Sin embargo —tal vez por el momento— no tenía un despertar feliz. Durante el café, estaba malhumorada e irritable. Sus grandes ojos aún estaban en el mundo del sueño. Se hablaba poco. Antes de que hablara, mientras abría la boca, Benn notaba lo afilados que tenía los dientes. Pero no puede culparse a la gente por sus dientes. Cuando el hecho de que una mujer hermosa abra la boca se transforma en un acontecimiento notable, puede que la culpa corresponda más al observador que a la mujer. Aun así, siempre tomé los originales poderes de observación del tío por una de sus virtudes. Todas sus observaciones estaban preñadas de perspicacia. Desde que le había pedido que me echase una mano en mi estudio de los simbolistas rusos, había estado absorto en autores con los que yo no tenía mucha paciencia. Contaba con él para que me extractara sus argumentos y se transformó en un gran lector de Soloviev —sobre Platón, Fiodorov, Berdiaev, Viacheslav Ivanov—, Dostoievski y la vida trágica. Basándose en esas lecturas, decía cosas sobre fuerzas del interior de la tierra que actúan magnéticamente sobre el líquido espinal. Decía —dando sus referencias rusas— que la tierra estaba cargada de electricidad luciferina. Después de todo, resultó que, en efecto, su primera mujer lo había influido con ideas swedenborgianas. La teoría de la correspondencia, por ejemplo: un árbol no es meramente un objeto natural, es un Signo. Hay correspondencias. Los objetos, bellos o feos, son comunicaciones. Una cara humana suministra información como lo hacen los colores, las formas, las fragancias. Así que Matilda abre la boca, ¿no?, y el tío Benn descubre que una mujer de gran belleza puede tener cuatro protuberancias en las encías, en la base de los caninos. Ese defecto, si es que era un defecto y no más bien una indicación de perversidad en el que lo percibe, un impulso de pelearse con la perfección o una peculiaridad que indica resistencia al poder de la belleza; ese defecto puede ser una señal de debilidad. Una gran belleza puede ser un tormento. Nos destroza el corazón —a algunos de nosotros— y entonces luchamos frenéticamente contra ella. Sobreponemos a una Medusa en la inocente cara de una niña.
¡De qué sirve hablar!
Siendo por naturaleza un hombre diurno, Benn estaba más vivaz cuando se despertaba. Luego trataba de ayudar a Matilda en sus dolorosos esfuerzos por despertarse. Leía el Times y el Wall Street Journal seleccionando artículos para ella, temas de conversación para el desayuno.

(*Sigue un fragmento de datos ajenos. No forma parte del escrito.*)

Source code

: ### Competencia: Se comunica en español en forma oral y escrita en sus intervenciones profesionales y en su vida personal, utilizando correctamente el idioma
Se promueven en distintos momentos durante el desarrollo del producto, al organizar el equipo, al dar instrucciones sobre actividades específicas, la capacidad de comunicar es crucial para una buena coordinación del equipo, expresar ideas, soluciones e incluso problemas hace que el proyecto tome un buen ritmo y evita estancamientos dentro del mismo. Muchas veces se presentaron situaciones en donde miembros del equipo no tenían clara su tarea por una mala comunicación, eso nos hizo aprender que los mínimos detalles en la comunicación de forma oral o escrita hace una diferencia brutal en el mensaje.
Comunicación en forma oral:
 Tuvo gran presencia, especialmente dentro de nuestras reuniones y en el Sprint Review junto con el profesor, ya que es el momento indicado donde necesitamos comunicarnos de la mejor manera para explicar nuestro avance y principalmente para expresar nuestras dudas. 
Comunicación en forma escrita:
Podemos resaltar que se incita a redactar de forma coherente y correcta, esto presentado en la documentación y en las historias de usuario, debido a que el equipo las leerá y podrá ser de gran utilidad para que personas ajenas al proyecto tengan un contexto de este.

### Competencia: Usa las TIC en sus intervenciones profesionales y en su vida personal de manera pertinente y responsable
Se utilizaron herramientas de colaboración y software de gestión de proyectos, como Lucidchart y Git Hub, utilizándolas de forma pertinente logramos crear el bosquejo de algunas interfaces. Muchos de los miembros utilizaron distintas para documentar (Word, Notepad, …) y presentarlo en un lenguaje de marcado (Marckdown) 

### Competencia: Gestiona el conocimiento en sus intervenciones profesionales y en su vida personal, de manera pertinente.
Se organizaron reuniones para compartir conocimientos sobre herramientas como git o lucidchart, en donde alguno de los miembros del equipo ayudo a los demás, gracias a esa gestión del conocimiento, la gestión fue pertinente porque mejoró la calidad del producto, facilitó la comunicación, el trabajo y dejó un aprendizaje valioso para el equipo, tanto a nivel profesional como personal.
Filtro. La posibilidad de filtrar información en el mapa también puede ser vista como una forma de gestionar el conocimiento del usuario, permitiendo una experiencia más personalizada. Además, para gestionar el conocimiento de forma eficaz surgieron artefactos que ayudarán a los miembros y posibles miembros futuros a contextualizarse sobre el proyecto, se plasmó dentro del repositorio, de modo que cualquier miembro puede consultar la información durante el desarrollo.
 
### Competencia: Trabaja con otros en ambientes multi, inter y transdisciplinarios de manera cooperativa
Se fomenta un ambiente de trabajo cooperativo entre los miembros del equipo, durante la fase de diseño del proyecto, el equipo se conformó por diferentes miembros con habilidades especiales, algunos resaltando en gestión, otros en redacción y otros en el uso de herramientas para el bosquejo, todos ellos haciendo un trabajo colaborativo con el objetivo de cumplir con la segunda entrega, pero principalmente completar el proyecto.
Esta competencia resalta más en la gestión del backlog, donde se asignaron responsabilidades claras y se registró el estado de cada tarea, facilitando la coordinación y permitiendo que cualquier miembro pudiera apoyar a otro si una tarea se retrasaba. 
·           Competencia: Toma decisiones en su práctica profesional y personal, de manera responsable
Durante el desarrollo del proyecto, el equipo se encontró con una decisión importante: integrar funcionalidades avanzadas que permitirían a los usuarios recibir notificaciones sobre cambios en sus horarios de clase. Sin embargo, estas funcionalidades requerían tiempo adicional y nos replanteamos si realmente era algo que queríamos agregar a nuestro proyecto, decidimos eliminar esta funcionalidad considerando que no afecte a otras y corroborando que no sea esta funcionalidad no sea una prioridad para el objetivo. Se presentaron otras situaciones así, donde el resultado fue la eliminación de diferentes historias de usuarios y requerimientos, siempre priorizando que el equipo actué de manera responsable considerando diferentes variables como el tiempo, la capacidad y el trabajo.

—El terrorista al que Crazi liberó se fue a Yugoslavia y lo metieron en un avión para Oriente Medio. O, Reagan dice que es correcto que los investigadores de la Guerra de las Galaxias se beneficien privadamente de los descubrimientos obtenidos mientras recibían subsidios federales. Claro, con su fe en la libre empresa... y hablando de eso, aquí hay algo gracioso sobre Milton Friedman. Alguien le pregunta: «¿Está seguro de que el Hombre Económico es completamente racional, se puede uno fiar de él? Muchos pensadores cualificados han declarado que el comportamiento del Homo sapiens es inequívocamente paranoico, y algunos llegan a decir que hay una enfermedad psíquica, ampliamente extendida, que se describe como esquizofisiología. El argumento es de Koestler. Ahora bien, ¿cómo encaja esta locura incontrovertible con su teoría del Hombre Económico?» Friedman contesta que no importa cuán loca esté la gente; en lo que respecta al dinero, conserva su cordura. A ti qué te parece, ¿esto es un hecho o es una creencia? Bueno, él no Yo habla del Bien y del Mal. Ni siquiera habla de psicología, lo que le honra. Todo lo que parece decir es que entre la humanidad y el caos total, sólo se encuentra el mercado libre. La creencia en lo invisible se reduce, para él, a la Mano Invisible.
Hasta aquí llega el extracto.